(Beginning of Given data)

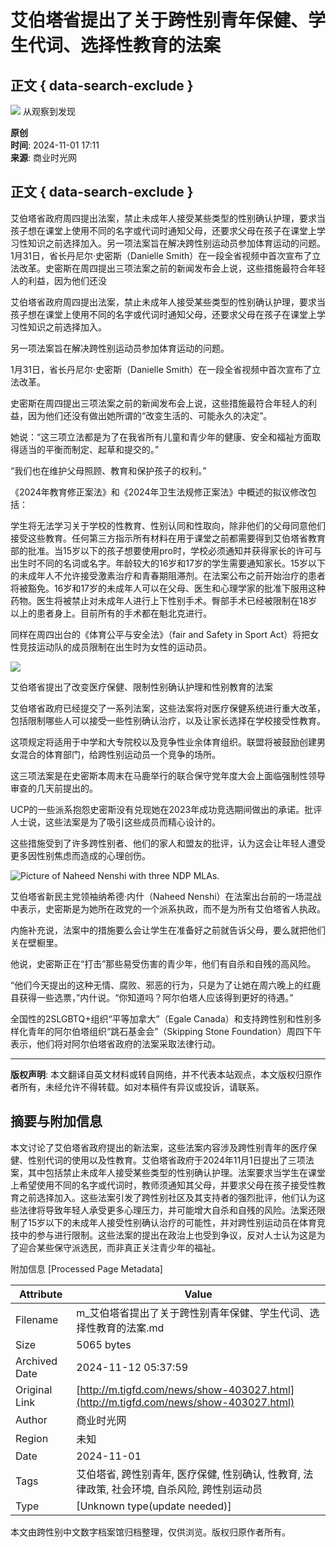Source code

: # 艾伯塔省提出了关于跨性别青年保健、学生代词、选择性教育的法案

## 正文 { data-search-exclude }


![](http://www.tigfd.com/file/upload/202312/03/153314641.png) 
从观察到发现

**原创**  
**时间**: 2024-11-01 17:11  
**来源**: 商业时光网  

## 正文 { data-search-exclude }

艾伯塔省政府周四提出法案，禁止未成年人接受某些类型的性别确认护理，要求当孩子想在课堂上使用不同的名字或代词时通知父母，还要求父母在孩子在课堂上学习性知识之前选择加入。另一项法案旨在解决跨性别运动员参加体育运动的问题。1月31日，省长丹尼尔·史密斯（Danielle Smith）在一段全省视频中首次宣布了立法改革。史密斯在周四提出三项法案之前的新闻发布会上说，这些措施最符合年轻人的利益，因为他们还没

艾伯塔省政府周四提出法案，禁止未成年人接受某些类型的性别确认护理，要求当孩子想在课堂上使用不同的名字或代词时通知父母，还要求父母在孩子在课堂上学习性知识之前选择加入。

另一项法案旨在解决跨性别运动员参加体育运动的问题。

1月31日，省长丹尼尔·史密斯（Danielle Smith）在一段全省视频中首次宣布了立法改革。

史密斯在周四提出三项法案之前的新闻发布会上说，这些措施最符合年轻人的利益，因为他们还没有做出她所谓的“改变生活的、可能永久的决定”。

她说：“这三项立法都是为了在我省所有儿童和青少年的健康、安全和福祉方面取得适当的平衡而制定、起草和提交的。”

“我们也在维护父母照顾、教育和保护孩子的权利。”

《2024年教育修正案法》和《2024年卫生法规修正案法》中概述的拟议修改包括：

学生将无法学习关于学校的性教育、性别认同和性取向，除非他们的父母同意他们接受这些教育。任何第三方指示所有材料在用于课堂之前都需要得到艾伯塔省教育部的批准。当15岁以下的孩子想要使用pro时，学校必须通知并获得家长的许可与出生时不同的名词或名字。年龄较大的16岁和17岁的学生需要通知家长。15岁以下的未成年人不允许接受激素治疗和青春期阻滞剂。在法案公布之前开始治疗的患者将被豁免。16岁和17岁的未成年人可以在父母、医生和心理学家的批准下服用这种药物。医生将被禁止对未成年人进行上下性别手术。臀部手术已经被限制在18岁以上的患者身上。目前所有的手术都在魁北克进行。

同样在周四出台的《体育公平与安全法》（fair and Safety in Sport Act）将把女性竞技运动队的成员限制在出生时为女性的运动员。

![](http://www.tigfd.com/file/upload/202411/01/171148191.jpg)

艾伯塔省提出了改变医疗保健、限制性别确认护理和性别教育的法案

艾伯塔省政府已经提交了一系列法案，这些法案将对医疗保健系统进行重大改革，包括限制哪些人可以接受一些性别确认治疗，以及让家长选择在学校接受性教育。

这项规定将适用于中学和大专院校以及竞争性业余体育组织。联盟将被鼓励创建男女混合的体育部门，给跨性别运动员一个竞争的场所。

这三项法案是在史密斯本周末在马鹿举行的联合保守党年度大会上面临强制性领导审查的几天前提出的。

UCP的一些派系抱怨史密斯没有兑现她在2023年成功竞选期间做出的承诺。批评人士说，这些法案是为了吸引这些成员而精心设计的。

这些措施受到了许多跨性别者、他们的家人和盟友的批评，认为这会让年轻人遭受更多因性别焦虑而造成的心理创伤。

![Picture of Naheed Nenshi with three NDP MLAs. ](http://www.tigfd.com/file/upload/202411/01/171148111.jpg)

艾伯塔省新民主党领袖纳希德·内什（Naheed Nenshi）在法案出台前的一场混战中表示，史密斯是为她所在政党的一个派系执政，而不是为所有艾伯塔省人执政。

内施补充说，法案中的措施要么会让学生在准备好之前就告诉父母，要么就把他们关在壁橱里。

他说，史密斯正在“打击”那些易受伤害的青少年，他们有自杀和自残的高风险。

“他们今天提出的这种无情、腐败、邪恶的行为，只是为了让她在周六晚上的红鹿县获得一些选票，”内什说。“你知道吗？阿尔伯塔人应该得到更好的待遇。”

全国性的2SLGBTQ+组织“平等加拿大”（Egale Canada）和支持跨性别和性别多样化青年的阿尔伯塔组织“跳石基金会”（Skipping Stone Foundation）周四下午表示，他们将对阿尔伯塔省政府的法案采取法律行动。

---

**版权声明**: 本文翻译自英文材料或转自网络，并不代表本站观点，本文版权归原作者所有，未经允许不得转载。如对本稿件有异议或投诉，请联系。

## 摘要与附加信息

<!-- tcd_abstract -->
本文讨论了艾伯塔省政府提出的新法案，这些法案内容涉及跨性别青年的医疗保健、性别代词的使用以及性教育。艾伯塔省政府于2024年11月1日提出了三项法案，其中包括禁止未成年人接受某些类型的性别确认护理。法案要求当学生在课堂上希望使用不同的名字或代词时，教师须通知其父母，并要求父母在孩子接受性教育之前选择加入。这些法案引发了跨性别社区及其支持者的强烈批评，他们认为这些法律将导致年轻人承受更多心理压力，并可能增大自杀和自残的风险。法案还限制了15岁以下的未成年人接受性别确认治疗的可能性，并对跨性别运动员在体育竞技中的参与进行限制。这些法案的提出在政治上也受到争议，反对人士认为这是为了迎合某些保守派选民，而非真正关注青少年的福祉。
<!-- tcd_abstract_end -->

附加信息 [Processed Page Metadata]

| Attribute       | Value                                  |
|-----------------|----------------------------------------|
| Filename        | m_艾伯塔省提出了关于跨性别青年保健、学生代词、选择性教育的法案.md                             |
| Size            | 5065 bytes                           |
| Archived Date   | 2024-11-12 05:37:59                             |
| Original Link   | [http://m.tigfd.com/news/show-403027.html](http://m.tigfd.com/news/show-403027.html)                       |
| Author          | 商业时光网                               |
| Region          | 未知                               |
| Date            | 2024-11-01                                 |
| Tags            | 艾伯塔省, 跨性别青年, 医疗保健, 性别确认, 性教育, 法律政策, 社会环境, 自杀风险, 跨性别运动员                                 |
| Type            | [Unknown type(update needed)]                                 |
<!-- tcd_table_end -->

本文由跨性别中文数字档案馆归档整理，仅供浏览。版权归原作者所有。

(End of Given data)

The problem » Word for word, give the entries above again, with no images included.

Result for this exercise »
Source code

: # 艾伯塔省提出了关于跨性别青年保健、学生代词、选择性教育的法案

## 正文 { data-search-exclude }


![](http://www.tigfd.com/file/upload/202312/03/153314641.png) 
从观察到发现

**原创**  
**时间**: 2024-11-01 17:11  
**来源**: 商业时光网  

## 正文 { data-search-exclude }

艾伯塔省政府周四提出法案，禁止未成年人接受某些类型的性别确认护理，要求当孩子想在课堂上使用不同的名字或代词时通知父母，还要求父母在孩子在课堂上学习性知识之前选择加入。另一项法案旨在解决跨性别运动员参加体育运动的问题。1月31日，省长丹尼尔·史密斯（Danielle Smith）在一段全省视频中首次宣布了立法改革。史密斯在周四提出三项法案之前的新闻发布会上说，这些措施最符合年轻人的利益，因为他们还没

艾伯塔省政府周四提出法案，禁止未成年人接受某些类型的性别确认护理，要求当孩子想在课堂上使用不同的名字或代词时通知父母，还要求父母在孩子在课堂上学习性知识之前选择加入。

另一项法案旨在解决跨性别运动员参加体育运动的问题。

1月31日，省长丹尼尔·史密斯（Danielle Smith）在一段全省视频中首次宣布了立法改革。

史密斯在周四提出三项法案之前的新闻发布会上说，这些措施最符合年轻人的利益，因为他们还没有做出她所谓的“改变生活的、可能永久的决定”。

她说：“这三项立法都是为了在我省所有儿童和青少年的健康、安全和福祉方面取得适当的平衡而制定、起草和提交的。”

“我们也在维护父母照顾、教育和保护孩子的权利。”

《2024年教育修正案法》和《2024年卫生法规修正案法》中概述的拟议修改包括：

学生将无法学习关于学校的性教育、性别认同和性取向，除非他们的父母同意他们接受这些教育。任何第三方指示所有材料在用于课堂之前都需要得到艾伯塔省教育部的批准。当15岁以下的孩子想要使用pro时，学校必须通知并获得家长的许可与出生时不同的名词或名字。年龄较大的16岁和17岁的学生需要通知家长。15岁以下的未成年人不允许接受激素治疗和青春期阻滞剂。在法案公布之前开始治疗的患者将被豁免。16岁和17岁的未成年人可以在父母、医生和心理学家的批准下服用这种药物。医生将被禁止对未成年人进行上下性别手术。臀部手术已经被限制在18岁以上的患者身上。目前所有的手术都在魁北克进行。

同样在周四出台的《体育公平与安全法》（fair and Safety in Sport Act）将把女性竞技运动队的成员限制在出生时为女性的运动员。

![](http://www.tigfd.com/file/upload/202411/01/171148191.jpg)

艾伯塔省提出了改变医疗保健、限制性别确认护理和性别教育的法案

艾伯塔省政府已经提交了一系列法案，这些法案将对医疗保健系统进行重大改革，包括限制哪些人可以接受一些性别确认治疗，以及让家长选择在学校接受性教育。

这项规定将适用于中学和大专院校以及竞争性业余体育组织。联盟将被鼓励创建男女混合的体育部门，给跨性别运动员一个竞争的场所。

这三项法案是在史密斯本周末在马鹿举行的联合保守党年度大会上面临强制性领导审查的几天前提出的。

UCP的一些派系抱怨史密斯没有兑现她在2023年成功竞选期间做出的承诺。批评人士说，这些法案是为了吸引这些成员而精心设计的。

这些措施受到了许多跨性别者、他们的家人和盟友的批评，认为这会让年轻人遭受更多因性别焦虑而造成的心理创伤。

![Picture of Naheed Nenshi with three NDP MLAs. ](http://www.tigfd.com/file/upload/202411/01/171148111.jpg)

艾伯塔省新民主党领袖纳希德·内什（Naheed Nenshi）在法案出台前的一场混战中表示，史密斯是为她所在政党的一个派系执政，而不是为所有艾伯塔省人执政。

内施补充说，法案中的措施要么会让学生在准备好之前就告诉父母，要么就把他们关在壁橱里。

他说，史密斯正在“打击”那些易受伤害的青少年，他们有自杀和自残的高风险。

“他们今天提出的这种无情、腐败、邪恶的行为，只是为了让她在周六晚上的红鹿县获得一些选票，”内什说。“你知道吗？阿尔伯塔人应该得到更好的待遇。”

全国性的2SLGBTQ+组织“平等加拿大”（Egale Canada）和支持跨性别和性别多样化青年的阿尔伯塔组织“跳石基金会”（Skipping Stone Foundation）周四下午表示，他们将对阿尔伯塔省政府的法案采取法律行动。

---

**版权声明**: 本文翻译自英文材料或转自网络，并不代表本站观点，本文版权归原作者所有，未经允许不得转载。如对本稿件有异议或投诉，请联系。

## 摘要与附加信息

<!-- tcd_abstract -->
本文讨论了艾伯塔省政府提出的新法案，这些法案内容涉及跨性别青年的医疗保健、性别代词的使用以及性教育。艾伯塔省政府于2024年11月1日提出了三项法案，其中包括禁止未成年人接受某些类型的性别确认护理。法案要求当学生在课堂上希望使用不同的名字或代词时，教师须通知其父母，并要求父母在孩子接受性教育之前选择加入。这些法案引发了跨性别社区及其支持者的强烈批评，他们认为这些法律将导致年轻人承受更多心理压力，并可能增大自杀和自残的风险。法案还限制了15岁以下的未成年人接受性别确认治疗的可能性，并对跨性别运动员在体育竞技中的参与进行限制。这些法案的提出在政治上也受到争议，反对人士认为这是为了迎合某些保守派选民，而非真正关注青少年的福祉。
<!-- tcd_abstract_end -->

附加信息 [Processed Page Metadata]

| Attribute       | Value                                  |
|-----------------|----------------------------------------|
| Filename        | m_艾伯塔省提出了关于跨性别青年保健、学生代词、选择性教育的法案.md                             |
| Size            | 5065 bytes                           |
| Archived Date   | 2024-11-12 05:37:59                             |
| Original Link   | [http://m.tigfd.com/news/show-403027.html](http://m.tigfd.com/news/show-403027.html)                       |
| Author          | 商业时光网                               |
| Region          | 未知                               |
| Date            | 2024-11-01                                 |
| Tags            | 艾伯塔省, 跨性别青年, 医疗保健, 性别确认, 性教育, 法律政策, 社会环境, 自杀风险, 跨性别运动员                                 |
| Type            | [Unknown type(update needed)]                                 |
<!-- tcd_table_end -->

本文由跨性别中文数字档案馆归档整理，仅供浏览。版权归原作者所有。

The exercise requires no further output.